South Korea’s gigabit broadband woes should serve as object lesson for FCC regulators | Network World: Private South Korean firms, notably KT (the former Korea Telecom), SK Telecom and the cable provider CJ Hellovision, became the principal participants in the gigabit project, with the government committing about 5 percent of the total estimated budget.
But by 2011, only a very small-scale 1Gbps pilot project with 1,500 households in five South Korean cities had been launched, all with government funding. None of the private firms could make a case for moving ahead, however, since they had not yet developed a business model to justify the scale of investment that the KCC had said would be necessary.
Three years passed without any indication of progress on the effort, leading many to believe that the plan had hit an impasse. Then in July 2014, Chairman Chang-gyu Hwang of KT, the dominant broadband provider in Korea, representing almost half of the country’s total broadband market share, called a press conference—an announcement that I hoped would be an encouraging milestone.
Chairman Hwang told those assembled that the company faced its first annual deficit in 2013 due to its sales declines in wired broadband, along with almost-flat growth in mobile subscribers. It was the worst time in the company’s history, one that he called a “devastating year of poor performance.” KT even had suspended new customer marketing for 45 days and asked 8,300 employees to voluntarily resign to help the company overcome this crisis.
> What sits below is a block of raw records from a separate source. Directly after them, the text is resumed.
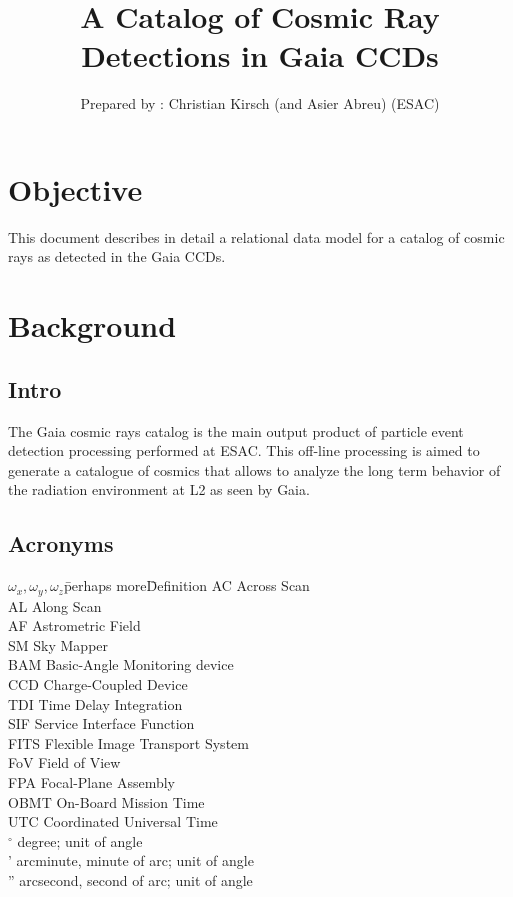 \documentclass[a4paper, 11pt]{article}
\title{A Catalog of Cosmic Ray Detections in Gaia CCDs}
\author{Prepared by : Christian Kirsch (and Asier Abreu) (ESAC)}
\date{\parbox{\linewidth}{\centering%
  \today\endgraf\bigskip\endgraf
  Document Version : \dmVersion}}
\begin{document}
\maketitle
\tableofcontents
\begin{versionhistory}
\end{versionhistory}

\newpage
\section{Objective}
\label{sec:objective}

This document describes in detail a relational data model for a catalog of cosmic rays as detected in the Gaia CCDs. 

\section{Background}

\subsection{Intro}

The Gaia cosmic rays catalog is the main output product of particle event detection processing performed at ESAC. This off-line processing is aimed to generate a catalogue of cosmics that allows to analyze the long term behavior of the radiation environment at L2 as seen by Gaia. 

\subsection{Acronyms}

\begin{tabbing}
$\omega_x,\omega_y,\omega_z$\qquad \= perhaps more\= Definition \kill
AC \> Across Scan\\
AL \> Along Scan\\
AF \> Astrometric Field \\
SM \> Sky Mapper\\
BAM \> Basic-Angle Monitoring device\\ 
CCD \> Charge-Coupled Device \\
TDI \> Time Delay Integration \\
SIF \> Service Interface Function\\
FITS \> Flexible Image Transport System\\   
FoV \> Field of View\\
FPA \> Focal-Plane Assembly\\
OBMT \> On-Board Mission Time\\
UTC \> Coordinated Universal Time\\
$^\circ$ \> degree; unit of angle\\
' \> arcminute, minute of arc; unit of angle\\
'' \> arcsecond, second of arc; unit of angle\\
\end{tabbing}
\end{document}
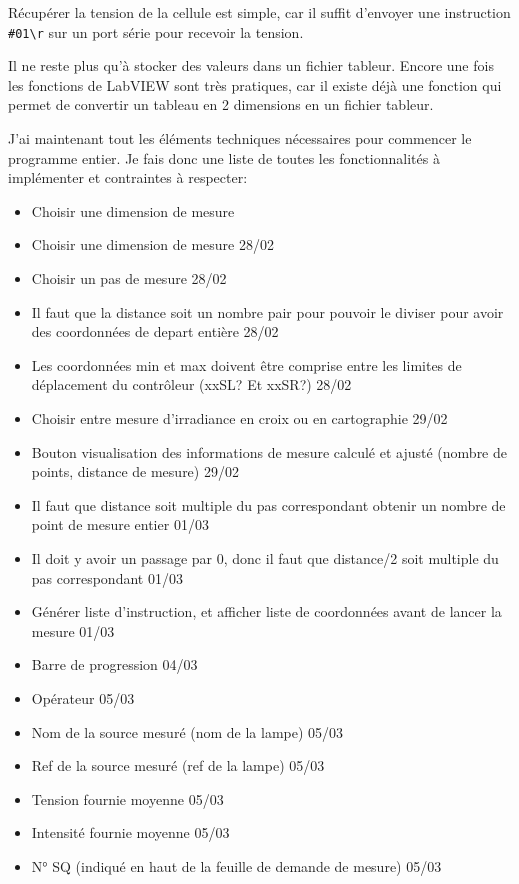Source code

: \documentclass[12pt]{article}
\begin{document}
Récupérer la tension de la cellule est simple, car il suffit d'envoyer une instruction \verb|#01\r| sur un port série pour recevoir la tension.

Il ne reste plus qu'à stocker des valeurs dans un fichier tableur.
Encore une fois les fonctions de LabVIEW sont très pratiques, car il existe déjà une fonction qui permet de convertir un tableau en 2 dimensions en un fichier tableur.

J'ai maintenant tout les éléments techniques nécessaires pour commencer le programme entier.
Je fais donc une liste de toutes les fonctionnalités à implémenter et contraintes à respecter:

\begin{itemize}
	\item [ ] Choisir une dimension de mesure
	\item [ ] Choisir une dimension de mesure  28/02
	\item [ ] Choisir un pas de mesure  28/02
	\item [ ] Il faut que la distance soit un nombre pair pour pouvoir le diviser pour avoir des coordonnées de depart entière  28/02
	\item [ ] Les coordonnées min et max doivent être comprise entre les limites de déplacement du contrôleur (xxSL? Et xxSR?)  28/02
	\item [ ] Choisir entre mesure d'irradiance en croix ou en cartographie 29/02
	\item [ ] Bouton visualisation des informations de mesure calculé et ajusté (nombre de points, distance de mesure)  29/02
	\item [ ] Il faut que distance soit multiple du pas correspondant obtenir un nombre de point de mesure entier  01/03
	\item [ ] Il doit y avoir un passage par 0, donc il faut que distance/2 soit multiple du pas correspondant  01/03
	\item [ ] Générer liste d'instruction, et afficher liste de coordonnées avant de lancer la mesure  01/03
	\item [ ] Barre de progression  04/03
	\item [ ] Opérateur  05/03
	\item [ ] Nom de la source mesuré (nom de la lampe)  05/03
	\item [ ] Ref de la source mesuré (ref de la lampe)  05/03
	\item [ ] Tension fournie moyenne  05/03
	\item [ ] Intensité fournie moyenne  05/03
	\item [ ] N° SQ (indiqué en haut de la feuille de demande de mesure)  05/03

\end{itemize}
\end{document}
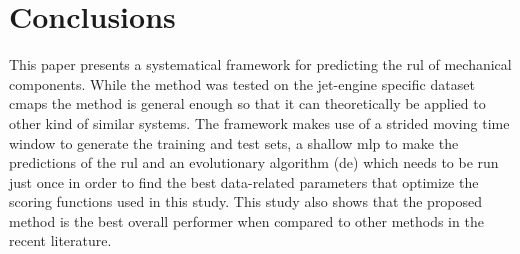 \section{Conclusions}
\label{sec:conclusions}

This paper presents a systematical framework for predicting the \gls{rul} of mechanical components. While the method was tested on the jet-engine specific dataset \gls{cmaps} the method is general enough so that it can theoretically be applied to other kind of similar systems. The framework makes use of a strided moving time window to generate the training and test sets, a shallow \gls{mlp} to make the predictions of the \gls{rul} and an evolutionary algorithm (\gls{de}) which needs to be run just once in order to find the best data-related parameters that optimize the scoring functions used in this study. This study also shows that the proposed method is the best overall performer when compared to other methods in the recent literature. 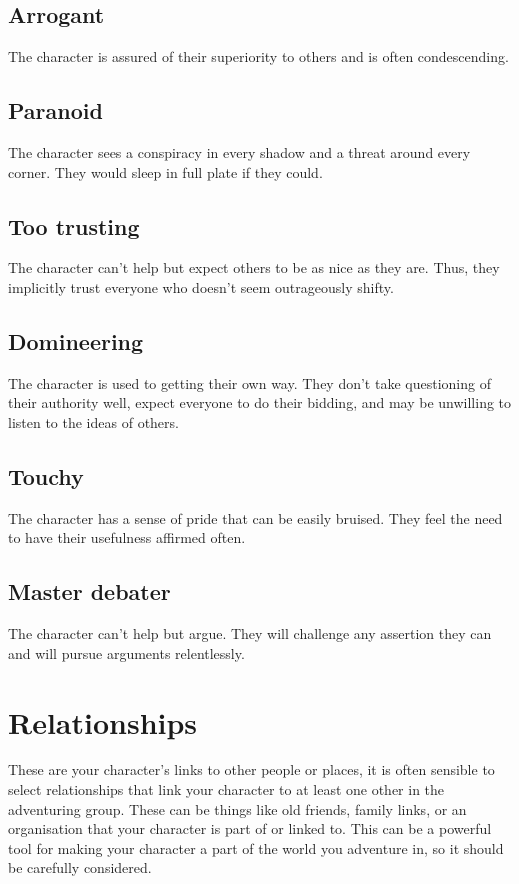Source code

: \documentclass[a4paper,10pt,oneside]{book}
\begin{document}
\subsection{Arrogant}
The character is assured of their superiority to others and is often condescending.

\subsection{Paranoid}
The character sees a conspiracy in every shadow and a threat around every corner. They would sleep in full plate if they could.

\subsection{Too trusting} 
The character can't help but expect others to be as nice as they are. Thus, they implicitly trust everyone who doesn't seem outrageously shifty.

\subsection{Domineering}
The character is used to getting their own way. They don't take questioning of their authority well, expect everyone to do their bidding, and may be unwilling to listen to the ideas of others.

\subsection{Touchy}
The character has a sense of pride that can be easily bruised. They feel the need to have their usefulness affirmed often.

\subsection{Master debater}
The character can't help but argue. They will challenge any assertion they can and will pursue arguments relentlessly.



\section{Relationships}
\label{sec:relationships}
These are your character's links to other people or places, it is often sensible to select relationships that link your character to at least one other in the adventuring group. These can be things like old friends, family links, or an organisation that your character is part of or linked to. This can be a powerful tool for making your character a part of the world you adventure in, so it should be carefully considered.
\end{document}
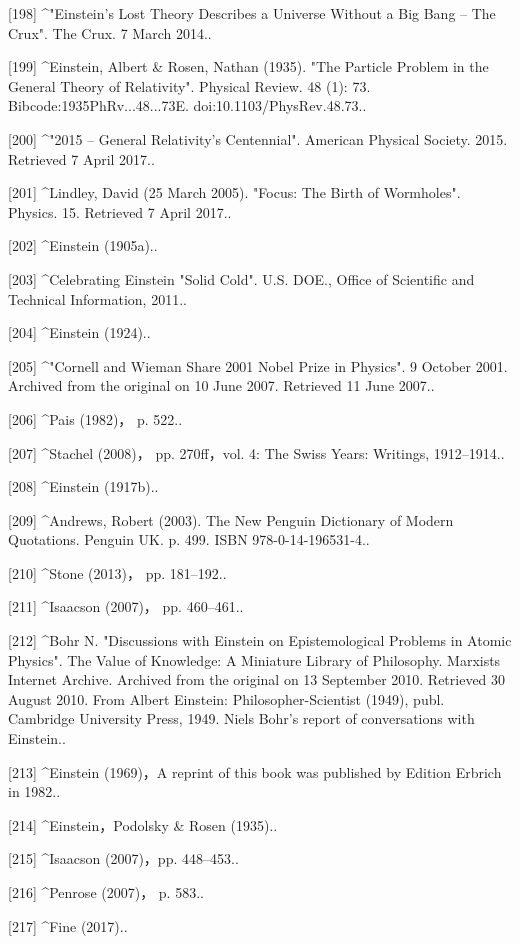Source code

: [198]
^"Einstein's Lost Theory Describes a Universe Without a Big Bang – The Crux". The Crux. 7 March 2014..

[199]
^Einstein, Albert & Rosen, Nathan (1935). "The Particle Problem in the General Theory of Relativity". Physical Review. 48 (1): 73. Bibcode:1935PhRv...48...73E. doi:10.1103/PhysRev.48.73..

[200]
^"2015 – General Relativity's Centennial". American Physical Society. 2015. Retrieved 7 April 2017..

[201]
^Lindley, David (25 March 2005). "Focus: The Birth of Wormholes". Physics. 15. Retrieved 7 April 2017..

[202]
^Einstein (1905a)..

[203]
^Celebrating Einstein "Solid Cold". U.S. DOE., Office of Scientific and Technical Information, 2011..

[204]
^Einstein (1924)..

[205]
^"Cornell and Wieman Share 2001 Nobel Prize in Physics". 9 October 2001. Archived from the original on 10 June 2007. Retrieved 11 June 2007..

[206]
^Pais (1982)， p. 522..

[207]
^Stachel (2008)， pp. 270ff，vol. 4: The Swiss Years: Writings, 1912–1914..

[208]
^Einstein (1917b)..

[209]
^Andrews, Robert (2003). The New Penguin Dictionary of Modern Quotations. Penguin UK. p. 499. ISBN 978-0-14-196531-4..

[210]
^Stone (2013)， pp. 181–192..

[211]
^Isaacson (2007)， pp. 460–461..

[212]
^Bohr N. "Discussions with Einstein on Epistemological Problems in Atomic Physics". The Value of Knowledge: A Miniature Library of Philosophy. Marxists Internet Archive. Archived from the original on 13 September 2010. Retrieved 30 August 2010. From Albert Einstein: Philosopher-Scientist (1949), publ. Cambridge University Press, 1949. Niels Bohr's report of conversations with Einstein..

[213]
^Einstein (1969)，A reprint of this book was published by Edition Erbrich in 1982..

[214]
^Einstein，Podolsky & Rosen (1935)..

[215]
^Isaacson (2007)，pp. 448–453..

[216]
^Penrose (2007)， p. 583..

[217]
^Fine (2017)..

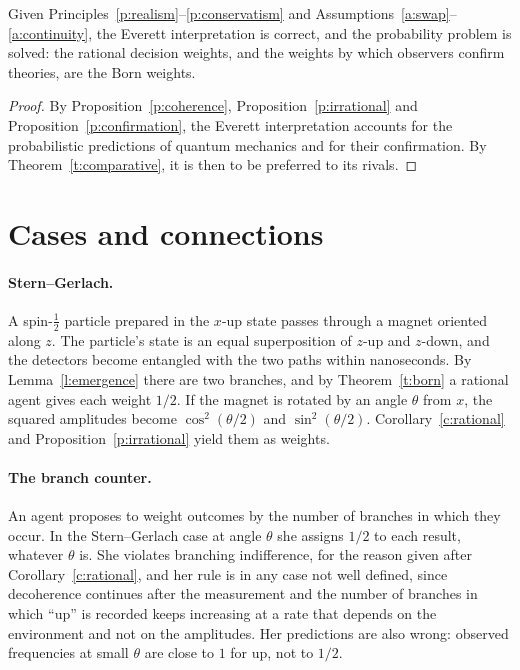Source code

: \documentclass{situationist-preprint}
\begin{document}
\begin{theorem}\label{t:main}
Given Principles~\ref{p:realism}--\ref{p:conservatism} and Assumptions~\ref{a:swap}--\ref{a:continuity}, the Everett interpretation is correct, and the probability problem is solved: the rational decision weights, and the weights by which observers confirm theories, are the Born weights.
\end{theorem}

\begin{proof}
By Proposition~\ref{p:coherence}, Proposition~\ref{p:irrational} and Proposition~\ref{p:confirmation}, the Everett interpretation accounts for the probabilistic predictions of quantum mechanics and for their confirmation. By Theorem~\ref{t:comparative}, it is then to be preferred to its rivals.
\end{proof}

\section{Cases and connections}\label{s:cases}

\paragraph{Stern--Gerlach.} A spin-$\frac12$ particle prepared in the $x$-up state passes through a magnet oriented along $z$. The particle's state is an equal superposition of $z$-up and $z$-down, and the detectors become entangled with the two paths within nanoseconds. By Lemma~\ref{l:emergence} there are two branches, and by Theorem~\ref{t:born} a rational agent gives each weight $1/2$. If the magnet is rotated by an angle $\theta$ from $x$, the squared amplitudes become $\cos^2(\theta/2)$ and $\sin^2(\theta/2)$. Corollary~\ref{c:rational} and Proposition~\ref{p:irrational} yield them as weights.

\paragraph{The branch counter.} An agent proposes to weight outcomes by the number of branches in which they occur. In the Stern--Gerlach case at angle $\theta$ she assigns $1/2$ to each result, whatever $\theta$ is. She violates branching indifference, for the reason given after Corollary~\ref{c:rational}, and her rule is in any case not well defined, since decoherence continues after the measurement and the number of branches in which \enquote{up} is recorded keeps increasing at a rate that depends on the environment and not on the amplitudes. Her predictions are also wrong: observed frequencies at small $\theta$ are close to $1$ for up, not to $1/2$.
\end{document}
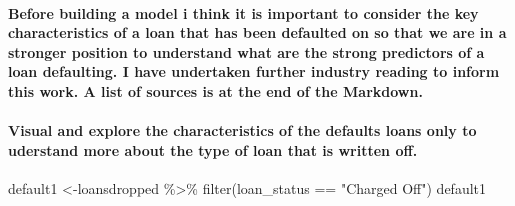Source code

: \documentclass[
]{article}
\newenvironment{Shaded}{\begin{snugshade}}{\end{snugshade}}
\newcommand{\FunctionTok}[1]{\textcolor[rgb]{0.00,0.00,0.00}{#1}}
\newcommand{\NormalTok}[1]{#1}
\newcommand{\OtherTok}[1]{\textcolor[rgb]{0.56,0.35,0.01}{#1}}
\newcommand{\SpecialCharTok}[1]{\textcolor[rgb]{0.00,0.00,0.00}{#1}}
\newcommand{\StringTok}[1]{\textcolor[rgb]{0.31,0.60,0.02}{#1}}
\begin{document}
\hypertarget{before-building-a-model-i-think-it-is-important-to-consider-the-key-characteristics-of-a-loan-that-has-been-defaulted-on-so-that-we-are-in-a-stronger-position-to-understand-what-are-the-strong-predictors-of-a-loan-defaulting.-i-have-undertaken-further-industry-reading-to-inform-this-work.-a-list-of-sources-is-at-the-end-of-the-markdown.}{%
\paragraph{Before building a model i think it is important to consider
the key characteristics of a loan that has been defaulted on so that we
are in a stronger position to understand what are the strong predictors
of a loan defaulting. I have undertaken further industry reading to
inform this work. A list of sources is at the end of the
Markdown.}\label{before-building-a-model-i-think-it-is-important-to-consider-the-key-characteristics-of-a-loan-that-has-been-defaulted-on-so-that-we-are-in-a-stronger-position-to-understand-what-are-the-strong-predictors-of-a-loan-defaulting.-i-have-undertaken-further-industry-reading-to-inform-this-work.-a-list-of-sources-is-at-the-end-of-the-markdown.}}

\hypertarget{visual-and-explore-the-characteristics-of-the-defaults-loans-only-to-uderstand-more-about-the-type-of-loan-that-is-written-off.}{%
\paragraph{Visual and explore the characteristics of the defaults loans
only to uderstand more about the type of loan that is written
off.}\label{visual-and-explore-the-characteristics-of-the-defaults-loans-only-to-uderstand-more-about-the-type-of-loan-that-is-written-off.}}

\begin{Shaded}
\begin{Highlighting}[]
\NormalTok{default1 }\OtherTok{\textless{}{-}}\NormalTok{loansdropped }\SpecialCharTok{\%\textgreater{}\%}
  \FunctionTok{filter}\NormalTok{(loan\_status }\SpecialCharTok{==} \StringTok{"Charged Off"}\NormalTok{)}
\NormalTok{default1}
\end{Highlighting}
\end{Shaded}
\end{document}
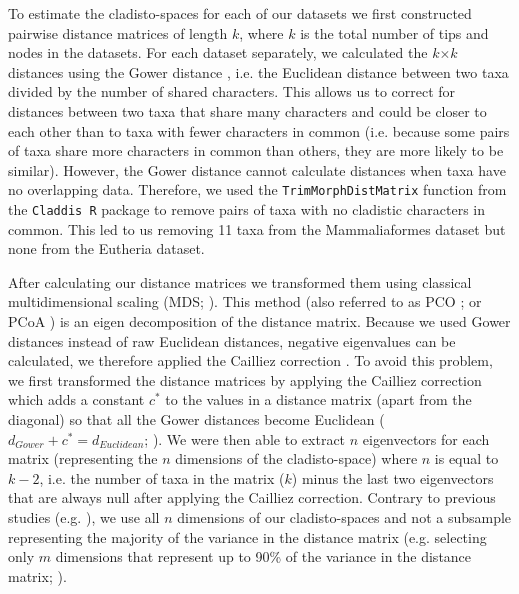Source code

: \documentclass[12pt,letterpaper]{article}
\renewcommand{\subsubsection}[1]{%
\vspace{2ex}
\noindent
\textit{#1.}---}
\begin{document}
To estimate the cladisto-spaces for each of our datasets we first constructed pairwise distance matrices of length $k$, where $k$ is the total number of tips and nodes in the datasets.
For each dataset separately, we calculated the $k$$\times$$k$ distances using the Gower distance \cite{Gower71}, i.e. the Euclidean distance between two taxa divided by the number of shared characters. 
This allows us to correct for distances between two taxa that share many characters and could be closer to each other than to taxa with fewer characters in common (i.e. because some pairs of taxa share more characters in common than others, they are more likely to be similar).
However, the Gower distance cannot calculate distances when taxa have no overlapping data.
Therefore, we used the \texttt{TrimMorphDistMatrix} function from the \texttt{Claddis R} package \cite{Claddis} to remove pairs of taxa with no cladistic characters in common.
This led to us removing 11 taxa from the Mammaliaformes dataset but none from the Eutheria dataset.

After calculating our distance matrices we transformed them using classical multidimensional scaling (MDS; \cite{torgerson1965multidimensional,GOWER01121966,cailliez1983analytical}).
This method (also referred to as PCO \cite{Brusatte2015}; or PCoA \cite{paradisape:2004}) is an eigen decomposition of the distance matrix.
Because we used Gower distances instead of raw Euclidean distances, negative eigenvalues can be calculated, we therefore applied the Cailliez correction \cite{cailliez1983analytical}.
To avoid this problem, we first transformed the distance matrices by applying the Cailliez correction \cite{cailliez1983analytical} which adds a constant $c^*$ to the values in a distance matrix (apart from the diagonal) so that all the Gower distances become Euclidean ($d_{Gower}+c^*=d_{Euclidean}$; \cite{cailliez1983analytical}).
We were then able to extract $n$ eigenvectors for each matrix (representing the $n$ dimensions of the cladisto-space) where $n$ is equal to $k-2$, i.e. the number of taxa in the matrix ($k$) minus the last two eigenvectors that are always null after applying the Cailliez correction.
Contrary to previous studies (e.g. \cite{brusatte50,anderson2012using}), we use all $n$ dimensions of our cladisto-spaces and not a subsample representing the majority of the variance in the distance matrix (e.g. selecting only $m$ dimensions that represent up to 90\% of the variance in the distance matrix; \cite{Brusatte12092008,toljagictriassic-jurassic2013}).
\end{document}
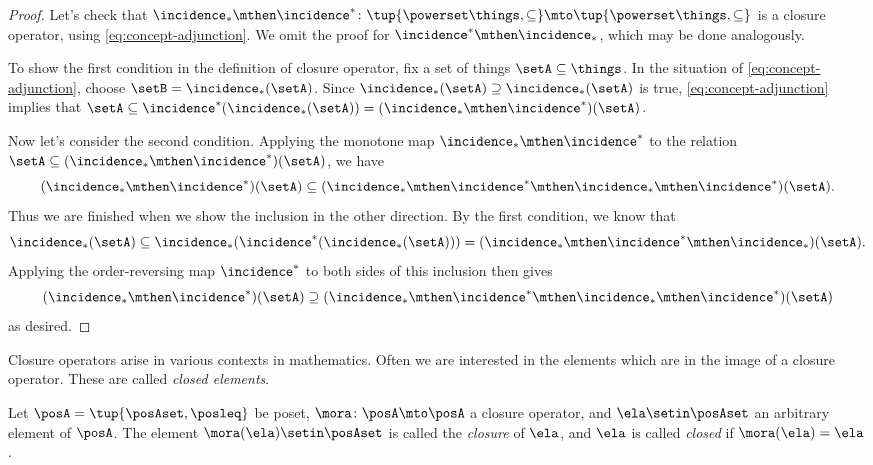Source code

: \begin{proof}
Let's check that $\incidence_* \mthen \incidence^* \colon \tup{\powerset \things, \subseteq} \mto \tup{\powerset \things, \subseteq}$ is a closure operator, using \cref{eq:concept-adjunction}. We omit the proof for $\incidence^* \mthen \incidence_*$, which may be done analogously. 


To show the first condition in the definition of closure operator, fix a set of things $\setA \subseteq \things$. In the situation of \cref{eq:concept-adjunction}, choose $\setB = \incidence_*(\setA)$. Since $\incidence_*(\setA) \supseteq \incidence_*(\setA)$ is true, \cref{eq:concept-adjunction} implies that $\setA \subseteq \incidence^*(\incidence_*(\setA))  = (\incidence_* \mthen \incidence^*)(\setA)$. 

Now let's consider the second condition. Applying the monotone map $\incidence_* \mthen \incidence^*$ to the relation $\setA \subseteq (\incidence_* \mthen \incidence^*)(\setA)$, we have
\begin{equation}
(\incidence_* \mthen \incidence^*)(\setA)  \subseteq  (\incidence_* \mthen \incidence^* \mthen \incidence_* \mthen \incidence^*)(\setA).
\end{equation}
Thus we are finished when we show the inclusion in the other direction. By the first condition, we know that 
\begin{equation}
\incidence_*(\setA) \subseteq \incidence_*( \incidence^* (\incidence_*(\setA))) = (\incidence_* \mthen \incidence^* \mthen \incidence_*)(\setA).
\end{equation}
Applying the order-reversing map $\incidence^*$ to both sides of this inclusion then gives 
\begin{equation}
(\incidence_* \mthen \incidence^*)(\setA) \supseteq (\incidence_* \mthen \incidence^* \mthen \incidence_* \mthen \incidence^*)(\setA)
\end{equation}
as desired. 
\end{proof}

Closure operators arise in various contexts in mathematics. Often we are interested in the elements which are in the image of a closure operator. These are called \emph{closed elements}. 

\begin{definition}
Let $\posA = \tup{\posAset, \posleq}$ be poset, $\mora \colon \posA \mto \posA$ a closure operator, and $\ela \setin \posAset$ an arbitrary element of $\posA$. The element $\mora(\ela) \setin \posAset$ is called the \emph{closure} of $\ela$, and $\ela$ is called \emph{closed} if $\mora(\ela) = \ela$. 
\end{definition}

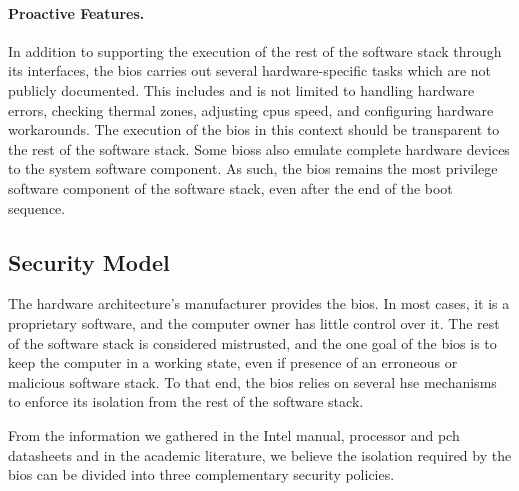 \paragraph{Proactive Features.}
%
In addition to supporting the execution of the rest of the software stack
through its interfaces, the \ac{bios} carries out several hardware-specific
tasks which are not publicly documented.
%
This includes and is not limited to handling hardware errors, checking thermal
zones, adjusting \acp{cpu} speed, and configuring hardware workarounds.
%
The execution of the \ac{bios} in this context should be transparent to the rest
of the software stack.
%
Some \acp{bios} also emulate complete hardware devices to the system software
component.
%
As such, the \ac{bios} remains the most privilege software component of the
software stack, even after the end of the boot sequence.

\subsection{Security Model}
\label{subsec:usecase:firm:sec}

The hardware architecture’s manufacturer provides the \ac{bios}.
%
In most cases, it is a proprietary software, and the computer owner has little
control over it.
%
The rest of the software stack is considered mistrusted, and the one goal of the
\ac{bios} is to keep the computer in a working state, even if presence of an
erroneous or malicious software stack.
%
To that end, the \ac{bios} relies on several \ac{hse} mechanisms to enforce its
isolation from the rest of the software stack.

%
From the information we gathered in the Intel manual, processor and \ac{pch}
datasheets and in the academic literature, we believe the isolation required by
the \ac{bios} can be divided into three complementary security policies.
The real object lesson here is commercial investment in high cost telecommunications infrastructure is fraught with substantial business risk. It's that business risk -- and not the risk of common carrier regulation as some such as this article warn -- that produces market failure that in the United States has left some 19 million homes and small businesses without wireline Internet access according to Federal Communications Commission estimates.